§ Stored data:
━━━━━━━━━━━━━━━━

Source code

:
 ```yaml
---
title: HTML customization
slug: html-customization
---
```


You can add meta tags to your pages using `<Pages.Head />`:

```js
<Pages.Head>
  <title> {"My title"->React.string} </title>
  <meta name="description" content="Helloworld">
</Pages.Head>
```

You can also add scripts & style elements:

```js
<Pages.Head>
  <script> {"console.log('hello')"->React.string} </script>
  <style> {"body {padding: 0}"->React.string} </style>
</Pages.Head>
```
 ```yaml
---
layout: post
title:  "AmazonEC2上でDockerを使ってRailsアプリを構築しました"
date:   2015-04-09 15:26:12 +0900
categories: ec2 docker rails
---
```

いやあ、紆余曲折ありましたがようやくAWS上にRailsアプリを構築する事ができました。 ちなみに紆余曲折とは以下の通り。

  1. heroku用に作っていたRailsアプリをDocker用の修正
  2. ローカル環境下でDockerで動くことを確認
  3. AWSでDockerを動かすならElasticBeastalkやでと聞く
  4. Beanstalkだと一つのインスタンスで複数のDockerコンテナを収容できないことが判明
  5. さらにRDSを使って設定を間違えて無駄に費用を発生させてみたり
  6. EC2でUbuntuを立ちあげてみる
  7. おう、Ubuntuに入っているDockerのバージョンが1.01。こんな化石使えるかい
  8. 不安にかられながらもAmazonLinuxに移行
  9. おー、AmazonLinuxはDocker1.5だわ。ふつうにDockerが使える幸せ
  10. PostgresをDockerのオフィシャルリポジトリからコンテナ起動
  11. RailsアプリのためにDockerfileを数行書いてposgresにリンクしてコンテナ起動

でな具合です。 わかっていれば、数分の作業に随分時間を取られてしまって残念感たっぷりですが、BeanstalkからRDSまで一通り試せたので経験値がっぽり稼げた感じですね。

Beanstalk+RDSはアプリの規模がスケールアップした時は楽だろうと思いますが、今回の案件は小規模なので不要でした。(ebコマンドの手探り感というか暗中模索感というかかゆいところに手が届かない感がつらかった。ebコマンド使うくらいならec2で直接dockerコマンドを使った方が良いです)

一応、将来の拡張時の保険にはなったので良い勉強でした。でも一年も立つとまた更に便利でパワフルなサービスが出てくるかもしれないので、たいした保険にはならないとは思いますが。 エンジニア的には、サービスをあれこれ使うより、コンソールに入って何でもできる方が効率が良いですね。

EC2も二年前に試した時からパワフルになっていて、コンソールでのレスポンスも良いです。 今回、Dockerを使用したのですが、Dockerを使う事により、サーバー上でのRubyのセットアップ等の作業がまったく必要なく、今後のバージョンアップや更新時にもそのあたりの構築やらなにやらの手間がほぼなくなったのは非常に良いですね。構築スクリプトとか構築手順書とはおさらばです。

━━━━━━━━━━━━━━━━

Write out the data above again, word for word.

§ SOLUTION FOR THIS PROBLEM:
Source code

:
 ```yaml
---
title: HTML customization
slug: html-customization
---
```


You can add meta tags to your pages using `<Pages.Head />`:

```js
<Pages.Head>
  <title> {"My title"->React.string} </title>
  <meta name="description" content="Helloworld">
</Pages.Head>
```

You can also add scripts & style elements:

```js
<Pages.Head>
  <script> {"console.log('hello')"->React.string} </script>
  <style> {"body {padding: 0}"->React.string} </style>
</Pages.Head>
```
 ```yaml
---
layout: post
title:  "AmazonEC2上でDockerを使ってRailsアプリを構築しました"
date:   2015-04-09 15:26:12 +0900
categories: ec2 docker rails
---
```

いやあ、紆余曲折ありましたがようやくAWS上にRailsアプリを構築する事ができました。 ちなみに紆余曲折とは以下の通り。

  1. heroku用に作っていたRailsアプリをDocker用の修正
  2. ローカル環境下でDockerで動くことを確認
  3. AWSでDockerを動かすならElasticBeastalkやでと聞く
  4. Beanstalkだと一つのインスタンスで複数のDockerコンテナを収容できないことが判明
  5. さらにRDSを使って設定を間違えて無駄に費用を発生させてみたり
  6. EC2でUbuntuを立ちあげてみる
  7. おう、Ubuntuに入っているDockerのバージョンが1.01。こんな化石使えるかい
  8. 不安にかられながらもAmazonLinuxに移行
  9. おー、AmazonLinuxはDocker1.5だわ。ふつうにDockerが使える幸せ
  10. PostgresをDockerのオフィシャルリポジトリからコンテナ起動
  11. RailsアプリのためにDockerfileを数行書いてposgresにリンクしてコンテナ起動

でな具合です。 わかっていれば、数分の作業に随分時間を取られてしまって残念感たっぷりですが、BeanstalkからRDSまで一通り試せたので経験値がっぽり稼げた感じですね。

Beanstalk+RDSはアプリの規模がスケールアップした時は楽だろうと思いますが、今回の案件は小規模なので不要でした。(ebコマンドの手探り感というか暗中模索感というかかゆいところに手が届かない感がつらかった。ebコマンド使うくらいならec2で直接dockerコマンドを使った方が良いです)

一応、将来の拡張時の保険にはなったので良い勉強でした。でも一年も立つとまた更に便利でパワフルなサービスが出てくるかもしれないので、たいした保険にはならないとは思いますが。 エンジニア的には、サービスをあれこれ使うより、コンソールに入って何でもできる方が効率が良いですね。

EC2も二年前に試した時からパワフルになっていて、コンソールでのレスポンスも良いです。 今回、Dockerを使用したのですが、Dockerを使う事により、サーバー上でのRubyのセットアップ等の作業がまったく必要なく、今後のバージョンアップや更新時にもそのあたりの構築やらなにやらの手間がほぼなくなったのは非常に良いですね。構築スクリプトとか構築手順書とはおさらばです。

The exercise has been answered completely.